I'd known about this before, but when Andrew Sullivan talks about it I can trackback to his post and shamelessly steal a minute fraction of his readership to increase the pathetic traffic to my site! It's worked for me before. Isn't the Internet wonderful? Of course, once I put trackbacks on my own site (after I return from vacation) he can always do the same to me. And who knows? Maybe I've given him a reader or two.
 
Anyway, Lab grown meat. The idea is this: instead of raising animals in awful conditions, why not just grow the meat tissue in vats, disconnected from any living animal? This slate article Andrew links to has more. (Read the "Remarks from the Fray" at the bottom, especially the one about eating celebrity flesh!) Certainly, this would be more humane. It would probably also be more efficient, once the process was industrialized, since all the energy and ingredients could go towards making meat instead of building useless stuff like bones, brains, eyeballs, guts, skin, fur, etc. I bet it would be much better for the environment, too: animal waste is a huge source of pollution, and would be eliminated by a shift to growing it. (Of course, the growing process would probably have its own waste products to deal with.) And I bet they could make sure the NewMeat cholesterol content was low, that it didn't contain antibiotics, that it was nutrient rich, etc. So it would probably be better for you, too.
 
Of course, people are afraid of such innovations. Even just genetically modifying certain crops to increase their vitamin content to combat blindness in the developing world seems to generate a wave of "Frankenfood" vigilantism.  (The coiner of the term  "Frankenfood" must have read their George Lakoff.) It's understandable from a human nature perspective: We're rightly suspicious of messing with anything so fundamental as what we eat, especially via processes that are as intimidating as genetic engineering. And yes, the legal, business, and intellectual property practices of those who create genetically modified foods have often rightly come under fire. But it seems foolish to throw away the potential benefits of an entire technology just because Monsanto is exploiting people. This is one area in which I think a lot of my fellow lefties are on the wrong side. Regulate it, test it, make sure it benefits people, but please, don't get out the torches and pitchforks.
 
I, for one, am all in favor.
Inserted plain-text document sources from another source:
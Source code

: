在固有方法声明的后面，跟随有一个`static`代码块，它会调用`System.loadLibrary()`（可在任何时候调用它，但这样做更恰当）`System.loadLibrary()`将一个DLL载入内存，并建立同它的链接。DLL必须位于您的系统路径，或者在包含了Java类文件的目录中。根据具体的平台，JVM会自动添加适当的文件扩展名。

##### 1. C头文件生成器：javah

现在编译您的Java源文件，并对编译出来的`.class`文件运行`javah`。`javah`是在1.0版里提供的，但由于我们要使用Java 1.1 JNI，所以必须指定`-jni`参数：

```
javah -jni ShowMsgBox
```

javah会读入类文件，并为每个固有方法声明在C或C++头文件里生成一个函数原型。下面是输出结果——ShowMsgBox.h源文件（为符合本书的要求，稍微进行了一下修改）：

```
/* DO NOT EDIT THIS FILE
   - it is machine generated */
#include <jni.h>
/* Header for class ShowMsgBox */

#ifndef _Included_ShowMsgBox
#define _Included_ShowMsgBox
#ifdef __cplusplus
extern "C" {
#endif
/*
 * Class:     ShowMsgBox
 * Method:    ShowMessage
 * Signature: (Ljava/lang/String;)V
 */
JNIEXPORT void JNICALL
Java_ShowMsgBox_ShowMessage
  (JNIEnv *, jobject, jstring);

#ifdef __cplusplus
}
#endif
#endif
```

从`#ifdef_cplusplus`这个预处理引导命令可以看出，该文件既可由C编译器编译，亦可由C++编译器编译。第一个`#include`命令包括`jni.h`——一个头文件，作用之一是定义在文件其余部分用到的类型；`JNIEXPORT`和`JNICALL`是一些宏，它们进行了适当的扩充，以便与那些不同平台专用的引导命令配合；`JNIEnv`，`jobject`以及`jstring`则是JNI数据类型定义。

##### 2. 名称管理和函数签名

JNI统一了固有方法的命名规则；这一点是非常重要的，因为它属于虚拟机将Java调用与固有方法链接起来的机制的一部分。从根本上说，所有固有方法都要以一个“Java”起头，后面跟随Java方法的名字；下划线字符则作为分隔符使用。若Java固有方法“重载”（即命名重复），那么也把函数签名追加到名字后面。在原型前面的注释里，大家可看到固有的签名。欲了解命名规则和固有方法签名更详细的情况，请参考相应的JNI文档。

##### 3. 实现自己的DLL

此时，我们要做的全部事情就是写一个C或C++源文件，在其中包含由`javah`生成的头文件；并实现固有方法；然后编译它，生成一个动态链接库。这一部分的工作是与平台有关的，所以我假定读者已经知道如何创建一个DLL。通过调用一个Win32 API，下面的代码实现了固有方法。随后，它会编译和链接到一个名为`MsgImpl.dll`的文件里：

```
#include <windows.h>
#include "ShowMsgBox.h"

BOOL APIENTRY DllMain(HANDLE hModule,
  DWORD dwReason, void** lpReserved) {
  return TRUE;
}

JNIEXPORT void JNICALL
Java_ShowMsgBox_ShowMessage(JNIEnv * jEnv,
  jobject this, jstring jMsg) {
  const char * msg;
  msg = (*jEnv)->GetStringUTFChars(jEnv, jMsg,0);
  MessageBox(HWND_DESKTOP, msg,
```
More humane, better for the environment, cheaper, guilt-free meat? If I ever make a contribution to society as cool as that, I will be very proud of my time here on earth. Someone give the folks working on this a big, fat research grant.
 
 

Comments

Zachary Drake said…
Ah, a classic, pre-Internet urban legend. Not that the Internet didn't exist when I first heard this one, but I don't think it was the primary means of urban legend transmission.
Anthony said…
I'd take this from another angle - the fact that regulatory oversight tends to be wholly inadequate to deal with state-of-the-art food and drug technology.

Sure, we can test the stuff, but the limits of testing the stuff is also dependent on the current state of testing technology - which may not be up to scratch.

More insidiously, a governmental organisation like the FDA is constantly pressured to be "less obstructionist", especially when the product has great puported benefits (feed the world!) for few purported costs (it's just like meat, right?).

The moral hazard game isn't one that's played only by obstructionists - it's also played by lobbyists and they do it very well.
Anonymous said…
How is this different from Quorn?
Zachary Drake said…
Quorn isn't actual meat tissue. This stuff would be!